Fast forward to 2020, and from what I’ve been told, I have become one of the most inspirational members at my gym. I have not let the oxygen keep me from doing what I love, which is exercising and taking part in group fitness classes.
You’ll see me doing HIIT, Step, Combat classes, weight lifting, etc. I rarely take the low options or modifications, because I am lucky enough to still have a very high endurance level. Some people still stare, some people offer encouraging words and some people ask questions; my favorites are the people who thank me, for still being there and pushing them to exercise without me even knowing it.
LAM has taken me through emotions that I never thought I would ever experience; placed me in roles I’ve never imagined; but it has also given me a different perspective on life.
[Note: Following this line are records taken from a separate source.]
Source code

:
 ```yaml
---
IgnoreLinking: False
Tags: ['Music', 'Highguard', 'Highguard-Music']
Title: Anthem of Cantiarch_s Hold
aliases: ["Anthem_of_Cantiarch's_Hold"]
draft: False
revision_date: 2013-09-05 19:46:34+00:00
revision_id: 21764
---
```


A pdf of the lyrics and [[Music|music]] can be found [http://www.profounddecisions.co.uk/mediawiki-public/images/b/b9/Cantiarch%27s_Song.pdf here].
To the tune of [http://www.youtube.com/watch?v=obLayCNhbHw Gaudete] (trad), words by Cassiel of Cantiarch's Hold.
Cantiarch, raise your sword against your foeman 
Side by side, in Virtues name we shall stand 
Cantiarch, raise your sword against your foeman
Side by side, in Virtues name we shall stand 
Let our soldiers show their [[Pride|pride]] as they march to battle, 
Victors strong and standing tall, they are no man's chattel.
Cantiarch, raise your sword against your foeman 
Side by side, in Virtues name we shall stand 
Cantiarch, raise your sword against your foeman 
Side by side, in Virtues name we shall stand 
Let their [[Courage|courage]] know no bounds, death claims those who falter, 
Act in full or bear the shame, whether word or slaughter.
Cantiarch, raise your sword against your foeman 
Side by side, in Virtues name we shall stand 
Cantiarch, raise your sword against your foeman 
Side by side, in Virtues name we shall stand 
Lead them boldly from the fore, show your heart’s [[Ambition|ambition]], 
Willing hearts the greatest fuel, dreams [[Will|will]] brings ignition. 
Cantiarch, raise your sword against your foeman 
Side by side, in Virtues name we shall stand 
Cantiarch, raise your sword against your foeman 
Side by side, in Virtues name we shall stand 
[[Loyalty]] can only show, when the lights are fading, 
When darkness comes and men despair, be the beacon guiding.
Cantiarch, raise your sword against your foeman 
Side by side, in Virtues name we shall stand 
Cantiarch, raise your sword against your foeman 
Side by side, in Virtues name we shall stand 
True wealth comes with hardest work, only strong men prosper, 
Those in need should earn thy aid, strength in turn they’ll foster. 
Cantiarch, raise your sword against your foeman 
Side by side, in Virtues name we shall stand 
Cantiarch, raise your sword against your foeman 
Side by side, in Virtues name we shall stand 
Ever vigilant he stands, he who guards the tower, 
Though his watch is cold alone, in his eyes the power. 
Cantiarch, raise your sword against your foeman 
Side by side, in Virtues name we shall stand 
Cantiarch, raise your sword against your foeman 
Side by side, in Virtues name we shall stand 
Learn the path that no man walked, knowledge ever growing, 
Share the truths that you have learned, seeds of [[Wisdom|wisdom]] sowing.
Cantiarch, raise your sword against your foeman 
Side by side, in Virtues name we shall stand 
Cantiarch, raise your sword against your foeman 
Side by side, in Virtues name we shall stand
I truly believe this disease makes me a better nurse and more empathetic to my patients. It makes me more understanding to people living with silent battles.
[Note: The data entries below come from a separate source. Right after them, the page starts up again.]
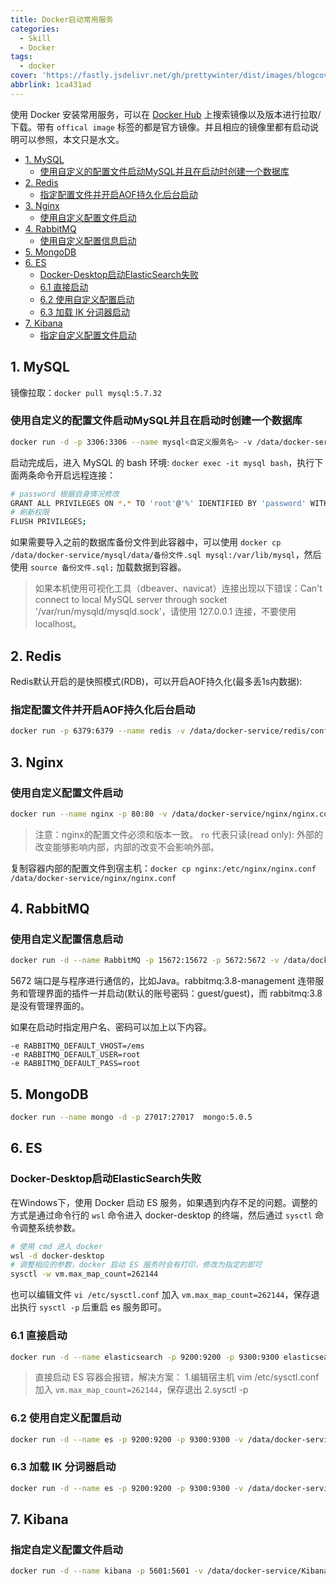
 ```yaml
---
title: Docker启动常用服务
categories:
  - Skill
  - Docker
tags:
  - docker
cover: 'https://fastly.jsdelivr.net/gh/prettywinter/dist/images/blogcover/docker.jpeg'
abbrlink: 1ca431ad
---
```


使用 Docker 安装常用服务，可以在 [Docker Hub](https://registry.hub.docker.com/) 上搜索镜像以及版本进行拉取/下载。带有 `offical image` 标签的都是官方镜像。并且相应的镜像里都有启动说明可以参照，本文只是水文。

<!-- more -->

<!-- @import "[TOC]" {cmd="toc" depthFrom=2 depthTo=2 orderedList=false} -->

<!-- code_chunk_output -->

- [1. MySQL](#1-mysql)
  - [使用自定义的配置文件启动MySQL并且在启动时创建一个数据库](#使用自定义的配置文件启动mysql并且在启动时创建一个数据库)
- [2. Redis](#2-redis)
  - [指定配置文件并开启AOF持久化后台启动](#指定配置文件并开启aof持久化后台启动)
- [3. Nginx](#3-nginx)
  - [使用自定义配置文件启动](#使用自定义配置文件启动)
- [4. RabbitMQ](#4-rabbitmq)
  - [使用自定义配置信息启动](#使用自定义配置信息启动)
- [5. MongoDB](#5-mongodb)
- [6. ES](#6-es)
  - [Docker-Desktop启动ElasticSearch失败](#docker-desktop启动elasticsearch失败)
  - [6.1 直接启动](#61-直接启动)
  - [6.2 使用自定义配置启动](#62-使用自定义配置启动)
  - [6.3 加载 IK 分词器启动](#63-加载-ik-分词器启动)
- [7. Kibana](#7-kibana)
  - [指定自定义配置文件启动](#指定自定义配置文件启动)

<!-- /code_chunk_output -->

## 1. MySQL

镜像拉取：`docker pull mysql:5.7.32`

### 使用自定义的配置文件启动MySQL并且在启动时创建一个数据库

```bash
docker run -d -p 3306:3306 --name mysql<自定义服务名> -v /data/docker-service/mysql/conf:/etc/mysql -v /data/docker-service/mysql/data:/var/lib/mysql -e MYSQL_ROOT_PASSWORD=root -v MYSQL_DATABASE=要创建的数据库名称 --restart=always mysql:5.7.32
```

启动完成后，进入 MySQL 的 bash 环境: `docker exec -it mysql bash`，执行下面两条命令开启远程连接：

```bash
# password 根据自身情况修改
GRANT ALL PRIVILEGES ON *.* TO 'root'@'%' IDENTIFIED BY 'password' WITH GRANT OPTION;
# 刷新权限
FLUSH PRIVILEGES;
```

如果需要导入之前的数据库备份文件到此容器中，可以使用 `docker cp /data/docker-service/mysql/data/备份文件.sql mysql:/var/lib/mysql`，然后使用 `source 备份文件.sql;` 加载数据到容器。

> 如果本机使用可视化工具（dbeaver、navicat）连接出现以下错误：Can't connect to local MySQL server through socket '/var/run/mysqld/mysqld.sock'，请使用 127.0.0.1 连接，不要使用 localhost。

## 2. Redis

Redis默认开启的是快照模式(RDB)，可以开启AOF持久化(最多丢1s内数据):

### 指定配置文件并开启AOF持久化后台启动

```bash
docker run -p 6379:6379 --name redis -v /data/docker-service/redis/conf:/usr/local/etc/redis -v /data/docker-service/redis/data:/data -d redis:6.2.5 redis-server /usr/local/etc/redis/redis.conf --appendonly yes
```

## 3. Nginx

### 使用自定义配置文件启动

```bash
docker run --name nginx -p 80:80 -v /data/docker-service/nginx/nginx.conf:/etc/nginx/nginx.conf:ro -d nginx:1.22
```

> 注意：nginx的配置文件必须和版本一致。
> `ro` 代表只读(read only): 外部的改变能够影响内部，内部的改变不会影响外部。

复制容器内部的配置文件到宿主机：`docker cp nginx:/etc/nginx/nginx.conf /data/docker-service/nginx/nginx.conf`

## 4. RabbitMQ

### 使用自定义配置信息启动

```bash
docker run -d --name RabbitMQ -p 15672:15672 -p 5672:5672 -v /data/docker-service/rabbitmq/rabbitmq.conf:/etc/rabbitmq/rabbitmq.conf rabbitmq:3.8-management
```

5672 端口是与程序进行通信的，比如Java。rabbitmq:3.8-management 连带服务和管理界面的插件一并启动(默认的账号密码：guest/guest)，而 rabbitmq:3.8 是没有管理界面的。

如果在启动时指定用户名、密码可以加上以下内容。

```bash{.line-numbers}
-e RABBITMQ_DEFAULT_VHOST=/ems
-e RABBITMQ_DEFAULT_USER=root
-e RABBITMQ_DEFAULT_PASS=root
```

## 5. MongoDB

```bash
docker run --name mongo -d -p 27017:27017  mongo:5.0.5
```

## 6. ES

### Docker-Desktop启动ElasticSearch失败

在Windows下，使用 Docker 启动 ES 服务，如果遇到内存不足的问题。调整的方式是通过命令行的 `wsl` 命令进入 docker-desktop 的终端，然后通过 `sysctl` 命令调整系统参数。

```bash
# 使用 cmd 进入 docker
wsl -d docker-desktop
# 调整相应的参数，docker 启动 ES 服务时会有打印，修改为指定的即可
sysctl -w vm.max_map_count=262144
```

也可以编辑文件 `vi /etc/sysctl.conf` 加入 `vm.max_map_count=262144`，保存退出执行 `sysctl -p` 后重启 es 服务即可。

### 6.1 直接启动

```bash
docker run -d --name elasticsearch -p 9200:9200 -p 9300:9300 elasticsearch:7.0
```

> 直接启动 ES 容器会报错，解决方案：
> 1.编辑宿主机 vim /etc/sysctl.conf 加入 `vm.max_map_count=262144`，保存退出
> 2.sysctl -p

### 6.2 使用自定义配置启动

```bash
docker run -d --name es -p 9200:9200 -p 9300:9300 -v /data/docker-service/es/data:/usr/share/elasticsearch/data -v /data/docker-service/es/config/elasticsearch.yml:/usr/share/elasticsearch/config/elasticsearch.yml elasticsearch:7.0
```

### 6.3 加载 IK 分词器启动

```bash
docker run -d --name es -p 9200:9200 -p 9300:9300 -v /data/docker-service/es/data:/usr/share/elasticsearch/data -v /data/docker-service/es/config/elasticsearch.yml:/usr/share/elasticsearch/config/elasticsearch.yml -v /data/docker-service/es/ik:/usr/share/elasticsearch/plugins/ik elasticsearch:7.0
```

## 7. Kibana

### 指定自定义配置文件启动

```bash
docker run -d --name kibana -p 5601:5601 -v /data/docker-service/Kibana/kibana.yml:/usr/share/kibana/config/kibana.yml Kibana:7.0
```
Is it possible that the three pregnancies could have exacerbated my disease? Yes. Would I go back and do it differently? Absolutely not!
For many years after my diagnosis, I was in a dark place and felt like I had no reason to live. I often thought to myself, I’m going to die within ten years anyway, so what’s the point? My daughters are the reason I didn’t give up on life. They gave me something to live for; they gave me the strength to be strong and fight LAM on good days and on bad days.
While there were and are still times I get emotional and wish I never had this diagnosis, I am also thankful that I do. It’s an emotional roller coaster at times, but it’s given me the opportunity to show my daughters and others what resilience looks like. I know that I was chosen by God for this fight and because I believe in his purpose for my life, I am no longer afraid.
If I can continue to inspire others to not give up, then I know my purpose is being fulfilled. I am forever grateful for the support, love, understanding, and prayers I’ve received over the years from family, friends, co-workers, and even strangers.
Thank you for reading my story and like I always say, I have LAM, LAM doesn’t have me!
I am a wife to a very supportive husband and mother to three amazing girls, that I had post LAM diagnosis. I have been a diehard Mental Health RN for ten years. Working in this field, has helped me deal with the many emotions that come along while living with this disease.